I don't understand why we would have $c\in\mathbb Q$, as from my proof:
For $x\in\mathbb N$:
$$f(x)=f\left(\sum_{k=1}^x1\right)=\sum_{k=1}^xf(1)=xf(1)\tag{By Induction}$$
One can further extend this to $x\in\mathbb Z$ and lastly $\mathbb Q$.
So the problem becomes down to $f(x)=xf(1)$, and since we can have $f(1)$ to be any value we want, $f(x)=cx$ for arbitrary $c$ and rational $x$. But why is it that $f(1)$ be rational? Why not have $c\in\mathbb C$?
And I also want to be sure that we can't solve for $x\notin\mathbb Q$ because the induction step doesn't work over $\mathbb R$. For example, one may say $f(\pi)=100$, and so $f(\pi+x)=100+cx$ for $x\in\mathbb{Q}$, right? One may be able to argue $f(0)=f(\pi)+f(-\pi)$, so I'll say "Yes, $f(-\pi)=-100$, which appears to contradict $f(\pi+x)$, but it doesn't because $x$ must be rational?"
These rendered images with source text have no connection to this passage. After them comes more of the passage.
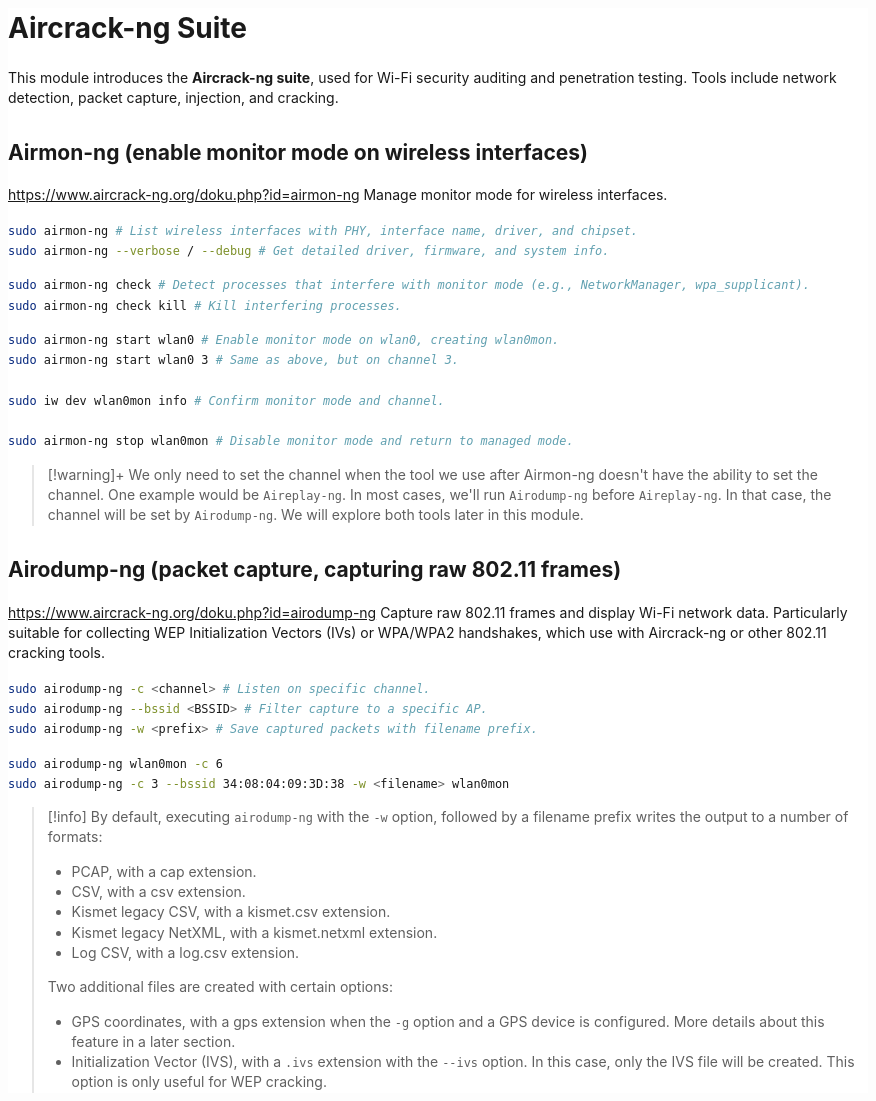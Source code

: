 # Aircrack-ng Suite

This module introduces the **Aircrack-ng suite**, used for Wi-Fi security auditing and penetration testing. Tools include network detection, packet capture, injection, and cracking.
## Airmon-ng (enable monitor mode on wireless interfaces)
https://www.aircrack-ng.org/doku.php?id=airmon-ng
Manage monitor mode for wireless interfaces.
```bash
sudo airmon-ng # List wireless interfaces with PHY, interface name, driver, and chipset.
sudo airmon-ng --verbose / --debug # Get detailed driver, firmware, and system info.
```
```bash
sudo airmon-ng check # Detect processes that interfere with monitor mode (e.g., NetworkManager, wpa_supplicant).
sudo airmon-ng check kill # Kill interfering processes.
```
```bash
sudo airmon-ng start wlan0 # Enable monitor mode on wlan0, creating wlan0mon.
sudo airmon-ng start wlan0 3 # Same as above, but on channel 3.

sudo iw dev wlan0mon info # Confirm monitor mode and channel.

sudo airmon-ng stop wlan0mon # Disable monitor mode and return to managed mode.
```

> [!warning]+
> We only need to set the channel when the tool we use after Airmon-ng doesn't have the ability to set the channel.
> One example would be `Aireplay-ng`. In most cases, we'll run `Airodump-ng` before `Aireplay-ng`. In that case, the channel will be set by `Airodump-ng`. We will explore both tools later in this module.


## Airodump-ng (packet capture, capturing raw 802.11 frames)
https://www.aircrack-ng.org/doku.php?id=airodump-ng
Capture raw 802.11 frames and display Wi-Fi network data.
Particularly suitable for collecting WEP Initialization Vectors (IVs) or WPA/WPA2 handshakes, which use with Aircrack-ng or other 802.11 cracking tools.
```bash
sudo airodump-ng -c <channel> # Listen on specific channel.
sudo airodump-ng --bssid <BSSID> # Filter capture to a specific AP.
sudo airodump-ng -w <prefix> # Save captured packets with filename prefix.
```
```bash
sudo airodump-ng wlan0mon -c 6
sudo airodump-ng -c 3 --bssid 34:08:04:09:3D:38 -w <filename> wlan0mon
```
> [!info]
> By default, executing `airodump-ng` with the `-w` option, followed by a filename prefix writes the output to a number of formats:
> - PCAP, with a cap extension.
> - CSV, with a csv extension.
> - Kismet legacy CSV, with a kismet.csv extension.
> - Kismet legacy NetXML, with a kismet.netxml extension.
> - Log CSV, with a log.csv extension.
> 
> Two additional files are created with certain options:
> - GPS coordinates, with a gps extension when the `-g` option and a GPS device is configured. More details about this feature in a later section.
> - Initialization Vector (IVS), with a `.ivs` extension with the `--ivs` option. In this case, only the IVS file will be created. This option is only useful for WEP cracking.
>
In the context that the Wikipedia article claims the solutions have this form, they are considering the case where $f$ is a function from $\mathbb{Q}$ to $\mathbb{Q}$ (though this assumption is not written down explicitly). So by assumption, $f(1)$ must be in $\mathbb{Q}$. If instead you consider (say) functions $f:\mathbb{Q}\to\mathbb{C}$, then you are correct that $f(x)=cx$ is a valid solution for any $c\in\mathbb{C}$.
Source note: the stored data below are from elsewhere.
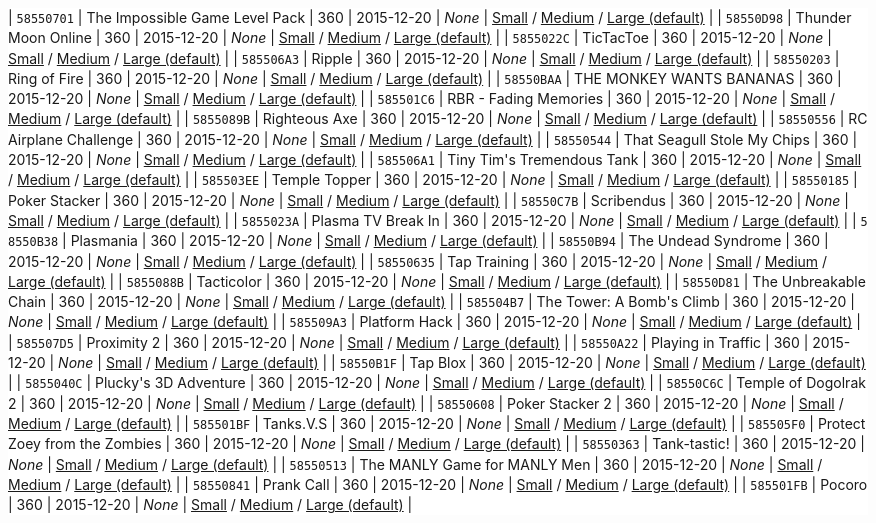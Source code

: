 | `58550701` | The Impossible Game Level Pack | 360 | 2015-12-20 | _None_ | [Small](Covers/58550701/Small/) / [Medium](Covers/58550701/Medium/) / [Large (default)](Covers/58550701/Large/) |
| `58550D98` | Thunder Moon Online | 360 | 2015-12-20 | _None_ | [Small](Covers/58550D98/Small/) / [Medium](Covers/58550D98/Medium/) / [Large (default)](Covers/58550D98/Large/) |
| `5855022C` | TicTacToe | 360 | 2015-12-20 | _None_ | [Small](Covers/5855022C/Small/) / [Medium](Covers/5855022C/Medium/) / [Large (default)](Covers/5855022C/Large/) |
| `585506A3` | Ripple | 360 | 2015-12-20 | _None_ | [Small](Covers/585506A3/Small/) / [Medium](Covers/585506A3/Medium/) / [Large (default)](Covers/585506A3/Large/) |
| `58550203` | Ring of Fire | 360 | 2015-12-20 | _None_ | [Small](Covers/58550203/Small/) / [Medium](Covers/58550203/Medium/) / [Large (default)](Covers/58550203/Large/) |
| `58550BAA` | THE MONKEY WANTS BANANAS | 360 | 2015-12-20 | _None_ | [Small](Covers/58550BAA/Small/) / [Medium](Covers/58550BAA/Medium/) / [Large (default)](Covers/58550BAA/Large/) |
| `585501C6` | RBR - Fading Memories | 360 | 2015-12-20 | _None_ | [Small](Covers/585501C6/Small/) / [Medium](Covers/585501C6/Medium/) / [Large (default)](Covers/585501C6/Large/) |
| `5855089B` | Righteous Axe | 360 | 2015-12-20 | _None_ | [Small](Covers/5855089B/Small/) / [Medium](Covers/5855089B/Medium/) / [Large (default)](Covers/5855089B/Large/) |
| `58550556` | RC Airplane Challenge | 360 | 2015-12-20 | _None_ | [Small](Covers/58550556/Small/) / [Medium](Covers/58550556/Medium/) / [Large (default)](Covers/58550556/Large/) |
| `58550544` | That Seagull Stole My Chips | 360 | 2015-12-20 | _None_ | [Small](Covers/58550544/Small/) / [Medium](Covers/58550544/Medium/) / [Large (default)](Covers/58550544/Large/) |
| `585506A1` | Tiny Tim's Tremendous Tank | 360 | 2015-12-20 | _None_ | [Small](Covers/585506A1/Small/) / [Medium](Covers/585506A1/Medium/) / [Large (default)](Covers/585506A1/Large/) |
| `585503EE` | Temple Topper | 360 | 2015-12-20 | _None_ | [Small](Covers/585503EE/Small/) / [Medium](Covers/585503EE/Medium/) / [Large (default)](Covers/585503EE/Large/) |
| `58550185` | Poker Stacker | 360 | 2015-12-20 | _None_ | [Small](Covers/58550185/Small/) / [Medium](Covers/58550185/Medium/) / [Large (default)](Covers/58550185/Large/) |
| `58550C7B` | Scribendus | 360 | 2015-12-20 | _None_ | [Small](Covers/58550C7B/Small/) / [Medium](Covers/58550C7B/Medium/) / [Large (default)](Covers/58550C7B/Large/) |
| `5855023A` | Plasma TV Break In | 360 | 2015-12-20 | _None_ | [Small](Covers/5855023A/Small/) / [Medium](Covers/5855023A/Medium/) / [Large (default)](Covers/5855023A/Large/) |
| `58550B38` | Plasmania | 360 | 2015-12-20 | _None_ | [Small](Covers/58550B38/Small/) / [Medium](Covers/58550B38/Medium/) / [Large (default)](Covers/58550B38/Large/) |
| `58550B94` | The Undead Syndrome | 360 | 2015-12-20 | _None_ | [Small](Covers/58550B94/Small/) / [Medium](Covers/58550B94/Medium/) / [Large (default)](Covers/58550B94/Large/) |
| `58550635` | Tap Training | 360 | 2015-12-20 | _None_ | [Small](Covers/58550635/Small/) / [Medium](Covers/58550635/Medium/) / [Large (default)](Covers/58550635/Large/) |
| `5855088B` | Tacticolor | 360 | 2015-12-20 | _None_ | [Small](Covers/5855088B/Small/) / [Medium](Covers/5855088B/Medium/) / [Large (default)](Covers/5855088B/Large/) |
| `58550D81` | The Unbreakable Chain | 360 | 2015-12-20 | _None_ | [Small](Covers/58550D81/Small/) / [Medium](Covers/58550D81/Medium/) / [Large (default)](Covers/58550D81/Large/) |
| `585504B7` | The Tower: A Bomb's Climb | 360 | 2015-12-20 | _None_ | [Small](Covers/585504B7/Small/) / [Medium](Covers/585504B7/Medium/) / [Large (default)](Covers/585504B7/Large/) |
| `585509A3` | Platform Hack | 360 | 2015-12-20 | _None_ | [Small](Covers/585509A3/Small/) / [Medium](Covers/585509A3/Medium/) / [Large (default)](Covers/585509A3/Large/) |
| `585507D5` | Proximity 2 | 360 | 2015-12-20 | _None_ | [Small](Covers/585507D5/Small/) / [Medium](Covers/585507D5/Medium/) / [Large (default)](Covers/585507D5/Large/) |
| `58550A22` | Playing in Traffic | 360 | 2015-12-20 | _None_ | [Small](Covers/58550A22/Small/) / [Medium](Covers/58550A22/Medium/) / [Large (default)](Covers/58550A22/Large/) |
| `58550B1F` | Tap Blox | 360 | 2015-12-20 | _None_ | [Small](Covers/58550B1F/Small/) / [Medium](Covers/58550B1F/Medium/) / [Large (default)](Covers/58550B1F/Large/) |
| `5855040C` | Plucky's 3D Adventure | 360 | 2015-12-20 | _None_ | [Small](Covers/5855040C/Small/) / [Medium](Covers/5855040C/Medium/) / [Large (default)](Covers/5855040C/Large/) |
| `58550C6C` | Temple of Dogolrak 2 | 360 | 2015-12-20 | _None_ | [Small](Covers/58550C6C/Small/) / [Medium](Covers/58550C6C/Medium/) / [Large (default)](Covers/58550C6C/Large/) |
| `58550608` | Poker Stacker 2 | 360 | 2015-12-20 | _None_ | [Small](Covers/58550608/Small/) / [Medium](Covers/58550608/Medium/) / [Large (default)](Covers/58550608/Large/) |
| `585501BF` | Tanks.V.S | 360 | 2015-12-20 | _None_ | [Small](Covers/585501BF/Small/) / [Medium](Covers/585501BF/Medium/) / [Large (default)](Covers/585501BF/Large/) |
| `585505F0` | Protect Zoey from the Zombies | 360 | 2015-12-20 | _None_ | [Small](Covers/585505F0/Small/) / [Medium](Covers/585505F0/Medium/) / [Large (default)](Covers/585505F0/Large/) |
| `58550363` | Tank-tastic! | 360 | 2015-12-20 | _None_ | [Small](Covers/58550363/Small/) / [Medium](Covers/58550363/Medium/) / [Large (default)](Covers/58550363/Large/) |
| `58550513` | The MANLY Game for MANLY Men | 360 | 2015-12-20 | _None_ | [Small](Covers/58550513/Small/) / [Medium](Covers/58550513/Medium/) / [Large (default)](Covers/58550513/Large/) |
| `58550841` | Prank Call | 360 | 2015-12-20 | _None_ | [Small](Covers/58550841/Small/) / [Medium](Covers/58550841/Medium/) / [Large (default)](Covers/58550841/Large/) |
| `585501FB` | Pocoro | 360 | 2015-12-20 | _None_ | [Small](Covers/585501FB/Small/) / [Medium](Covers/585501FB/Medium/) / [Large (default)](Covers/585501FB/Large/) |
When the domain is not restricted to $\mathbb{Q}$, I'm not sure I follow what you're asking--what "induction step" in particular are you talking about? The point is that you have given a proof which shows that $f(x)=xf(1)$ for all $x\in\mathbb{Q}$, and this proof makes essential use of the fact that $x=\pm m/n$ for some $m,n\in\mathbb{N}$ (and indeed at various points uses induction on $m$). So it is obvious that the proof does not apply to irrational numbers, at least not without some major modification.